The treatment was not averse to showing storm and thunder with lighting
skills, vastly different from the oil-lamps and petromaxes of yesteryears.
Even the traditional puppet figures were much-improved versions now,
with multiple joints and better manipulations. The principal sustenance
of traditional groups, however, still comes from their shows at fairs
and festivals, and seldom from urban proscenium stages. Contemporary puppet theatre differs from traditional
groups in three important ways. First, the contemporary groups are not
hereditary in nature as traditional groups have been, but come from
many different professional backgrounds. Secondly, most such groups
started working inspired by the foreign puppet groups as well as the
puppet traditions in the country. Finally, all the contemporary groups
perform invariably on proscenium stages and have no carry-over of traditional
stage-sets. In West Bengal, contemporary puppetry began in the
forties with the artist Chittraprasad who had been painting the famine-scenes
of Bengal of that time. With his artistic background, he had a natural
talent for making puppets, which he utilised to put up some performances.
To him belongs the credit of starting non-traditional puppet theatre. The Puppets, starting in 1952 under Raghunath Goswami.

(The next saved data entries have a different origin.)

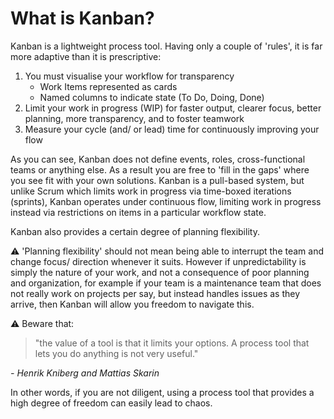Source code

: # What is Kanban?

Kanban is a lightweight process tool. Having only a couple of 'rules', it is far more adaptive than it is prescriptive:

1. You must visualise your workflow for transparency
   - Work Items represented as cards
   - Named columns to indicate state (To Do, Doing, Done)
2. Limit your work in progress (WIP) for faster output, clearer focus, better planning, more transparency, and to foster teamwork
3. Measure your cycle (and/ or lead) time for continuously improving your flow

As you can see, Kanban does not define events, roles, cross-functional teams or anything else. As a result you are free to 'fill in the gaps' where you see fit with your own solutions. Kanban is a pull-based system, but unlike Scrum which limits work in progress via time-boxed iterations (sprints), Kanban operates under continuous flow, limiting work in progress instead via restrictions on items in a particular workflow state. 

Kanban also provides a certain degree of planning flexibility.

:warning: 'Planning flexibility' should not mean being able to interrupt the team and change focus/ direction whenever it suits. However if unpredictability is simply the nature of your work, and not a consequence of poor planning and organization, for example if your team is a maintenance team that does not really work on projects per say, but instead handles issues as they arrive, then Kanban will allow you freedom to navigate this.

:warning: Beware that:
>"the value of a tool is that it limits your options. A process tool that lets you do anything is not very useful."

_- Henrik Kniberg and Mattias Skarin_

In other words, if you are not diligent, using a process tool that provides a high degree of freedom can easily lead to chaos.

Derived their inspiration from the string puppets of Rajasthan and made
marionettes to produced plays based on folk tales, such as, the Beauty
and the Beast. Later, they took to glove and rod puppets and produced
such puppet plays as Hattogal Vijay Pala, Abak Jalpan, Ravaner Chikitsa
and animal stories as Buddhir Bal and Kamon Jobdo. The
group even made a film Hattogal Vijay that won the best Children’s
film award in 1961. Yearning for a permanent puppet theatre in the Kolkata
city, they established Putulpuri as a miniature puppet theatre
in central Kolkata and went on to produce their first shadow puppet-play
Ha-Ja-Ba-Ra-La. Over the last few decades, they have been experimenting
and researching in puppetry and allied media like techniques of shadows
and silhouettes, flat-figure animation, low-cost animation and innovations
in education and communication. Their low-cost films and programmes
for television received accolade for education and entertainment. Raghunath
Goswami’s special talented in the professions of design and interior
decoration came handy in their productions. Children’s Little Theatre (CLT) began working in puppetry
in 1955 with four short puppet plays under Suresh Dutta. The subsequent
visits of a Czechoslovakian couple with marionettes and the world-famous
Russian maestro Sergei Obraztsov with his puppet troupe created immense
enthusiasm in Calcutta, leading to CLT’s production Begging Mouse
appreciated by Jawaharlal Nehru. Suresh Dutta, with his background of
dance and painting, started a regular puppet section with specialization
in stories, puppet making, stagecraft, sets, lighting, music, sound
and research, which are still on. Securing a government scholarship
to work under Obraztsov at the Moscow State Central Puppet Theatre turned
tides in Suresh Dutta’s career who returned, after training, to produce
such masterpieces as Lav-Kush and Aladin. CLT’s productions
in the eighties were Mithua and the grand musical Alibaba. Another splinter group of CLT was Youth Puppet Theatre
(YPT) established in 1963 under Sisir Biswas. Their principal productions
have been Rhythm of Nature, Tasher Desh, Alibaba and Forty Theives,
Frog Choir and Kshudita Pashan. They participated extensively
in many puppet festivals and conferences abroad like USA, Poland, UNIMA
Congress in the USSR, UNIMA festival in France and in the World Esperanto
Congress in Belgium, apart from other European countries. Little Puppet Theatre (LPT) started in 1976 under Sanjit
Ghosh, a laboratory scientist and a former puppeteer-artist from CLT
and CPT. LPT’s first production Birpurush earned overnight fame
and they began to organise shows in different States of India. LPT visited
International Puppet Festival in France, Switzerland and Belgium. Their
later production was Alibaba, after which Sanjit switched over
to making puppet serials for television. Many successful Hindi serial-productions
like Potli Babaki, Gupi Gayen Bagha Bayen and yet-to-be-released
Pinocchio belong to his directorial prowess. A late starter was People’s Puppet theatre (PPT) in
1977 under Hiren Bhattacharjee, a schoolteacher with pronounced political
leanings. Their first production Ekti Moroger Kahini ran for
several hundred nights in West Bengal and other States, using Hindi
dialogue. Their other productions are Sedin Baner Jale, Kshude Patuar
Rupkatha, Darir Khela, Cherry Phuler Phulki, Rather Rashi, etc. Putul Rangam, which started in the late fifties, was
a small group under the noted painter, cartoonist and poet Shailo Chakraborty.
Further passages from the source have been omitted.